## [Task details]
Among the entries that follow, find the lines containing the string "adoption" and copy them.

##### Supplied material #####

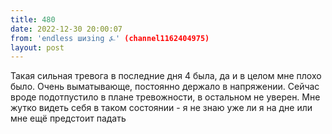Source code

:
 ```yaml
---
title: 480
date: 2022-12-30 20:00:07
from: 'endless шизing ⍼' (channel1162404975)
layout: post
---
```


Такая сильная тревога в последние дня 4 была, да и в целом мне плохо было. Очень выматывающе, постоянно держало в напряжении. Сейчас вроде подотпустило в плане тревожности, в остальном не уверен. Мне жутко видеть себя в таком состоянии - я не знаю уже ли я на дне или мне ещё предстоит падать
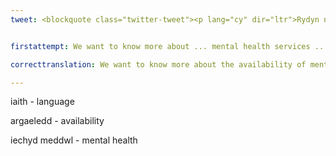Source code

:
 ```yaml
---
tweet: <blockquote class="twitter-tweet"><p lang="cy" dir="ltr">Rydyn ni eisiau gwybod mwy am argaeledd gwasanaethau iechyd meddwl ar gyfer pobl ifanc yn yr iaith Gymraeg. Dysgwch mwy &gt; <a href="https://t.co/7DjOh6n3pX">https://t.co/7DjOh6n3pX</a> <a href="https://t.co/Zavu5ut74b">pic.twitter.com/Zavu5ut74b</a></p>&mdash; Mind Cymru (@MindCymru) <a href="https://twitter.com/MindCymru/status/1278282836404035584?ref_src=twsrc%5Etfw">July 1, 2020</a></blockquote> <script async src="https://platform.twitter.com/widgets.js" charset="utf-8"></script>


firstattempt: We want to know more about ... mental health services ... young people in the Welsh ... Learn more > http://surveymonkey.co.uk/r/RVKHVNK  

correcttranslation: We want to know more about the availability of mental health services for young people in the Welsh language. Learn more> http://surveymonkey.co.uk/r/RVKHVNK

---
```

iaith - language

argaeledd - availability

iechyd meddwl - mental health



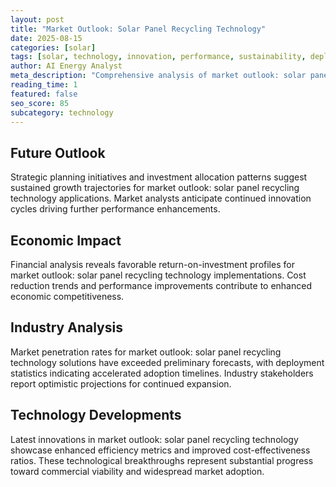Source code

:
 ```yaml
---
layout: post
title: "Market Outlook: Solar Panel Recycling Technology"
date: 2025-08-15
categories: [solar]
tags: [solar, technology, innovation, performance, sustainability, deployment]
author: AI Energy Analyst
meta_description: "Comprehensive analysis of market outlook: solar panel recycling technology covering market trends, technology developments, and industry outlook. Discover key insights and future projections."
reading_time: 1
featured: false
seo_score: 85
subcategory: technology
---
```


## Future Outlook

Strategic planning initiatives and investment allocation patterns suggest sustained growth trajectories for market outlook: solar panel recycling technology applications. Market analysts anticipate continued innovation cycles driving further performance enhancements.

## Economic Impact

Financial analysis reveals favorable return-on-investment profiles for market outlook: solar panel recycling technology implementations. Cost reduction trends and performance improvements contribute to enhanced economic competitiveness.

## Industry Analysis

Market penetration rates for market outlook: solar panel recycling technology solutions have exceeded preliminary forecasts, with deployment statistics indicating accelerated adoption timelines. Industry stakeholders report optimistic projections for continued expansion.

## Technology Developments

Latest innovations in market outlook: solar panel recycling technology showcase enhanced efficiency metrics and improved cost-effectiveness ratios. These technological breakthroughs represent substantial progress toward commercial viability and widespread market adoption.

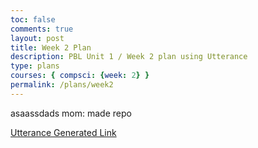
 ```yaml
---
toc: false
comments: true
layout: post
title: Week 2 Plan
description: PBL Unit 1 / Week 2 plan using Utterance
type: plans
courses: { compsci: {week: 2} }
permalink: /plans/week2
---
```



asaassdads mom: made repo

[Utterance Generated Link](https://github.com/nighthawkcoders/student/issues/15)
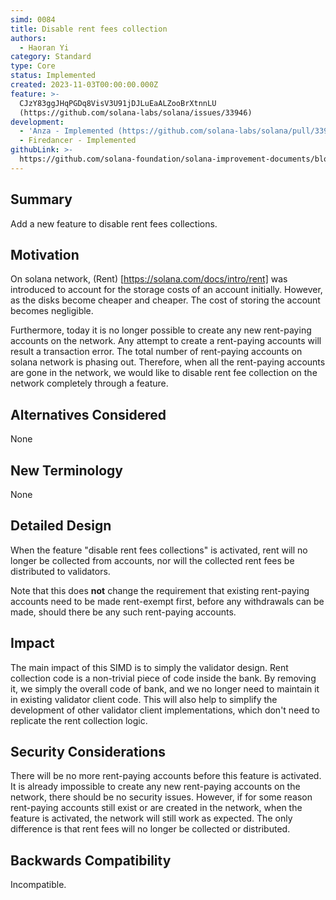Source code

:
 ```yaml
---
simd: 0084
title: Disable rent fees collection
authors:
  - Haoran Yi
category: Standard
type: Core
status: Implemented
created: 2023-11-03T00:00:00.000Z
feature: >-
  CJzY83ggJHqPGDq8VisV3U91jDJLuEaALZooBrXtnnLU
  (https://github.com/solana-labs/solana/issues/33946)
development:
  - 'Anza - Implemented (https://github.com/solana-labs/solana/pull/33945)'
  - Firedancer - Implemented
githubLink: >-
  https://github.com/solana-foundation/solana-improvement-documents/blob/main/proposals/0084-anything.md
---
```


## Summary

Add a new feature to disable rent fees collections.

## Motivation

On solana network, (Rent) [https://solana.com/docs/intro/rent] was introduced to
account for the storage costs of an account initially. However, as the disks
become cheaper and cheaper. The cost of storing the account becomes negligible.

Furthermore, today it is no longer possible to create any new rent-paying
accounts on the network. Any attempt to create a rent-paying accounts will
result a transaction error. The total number of rent-paying accounts on solana
network is phasing out. Therefore, when all the rent-paying accounts are gone in
the network, we would like to disable rent fee collection on the network
completely through a feature.


## Alternatives Considered

None

## New Terminology

None

## Detailed Design

When the feature "disable rent fees collections" is activated, rent will no
longer be collected from accounts, nor will the collected rent fees be
distributed to validators.

Note that this does **not** change the requirement that existing rent-paying
accounts need to be made rent-exempt first, before any withdrawals can be
made, should there be any such rent-paying accounts.

## Impact

The main impact of this SIMD is to simply the validator design. Rent collection
code is a non-trivial piece of code inside the bank. By removing it, we simply
the overall code of bank, and we no longer need to maintain it in existing
validator client code. This will also help to simplify the development of other
validator client implementations, which don't need to replicate the rent
collection logic.


## Security Considerations

There will be no more rent-paying accounts before this feature is activated. It
is already impossible to create any new rent-paying accounts on the network,
there should be no security issues. However, if for some reason rent-paying
accounts still exist or are created in the network, when the feature is
activated, the network will still work as expected. The only difference is that
rent fees will no longer be collected or distributed.


## Backwards Compatibility

Incompatible.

#####

## [Answer for the task]
Market penetration rates for market outlook: solar panel recycling technology solutions have exceeded preliminary forecasts, with deployment statistics indicating accelerated adoption timelines. Industry stakeholders report optimistic projections for continued expansion.
Latest innovations in market outlook: solar panel recycling technology showcase enhanced efficiency metrics and improved cost-effectiveness ratios. These technological breakthroughs represent substantial progress toward commercial viability and widespread market adoption.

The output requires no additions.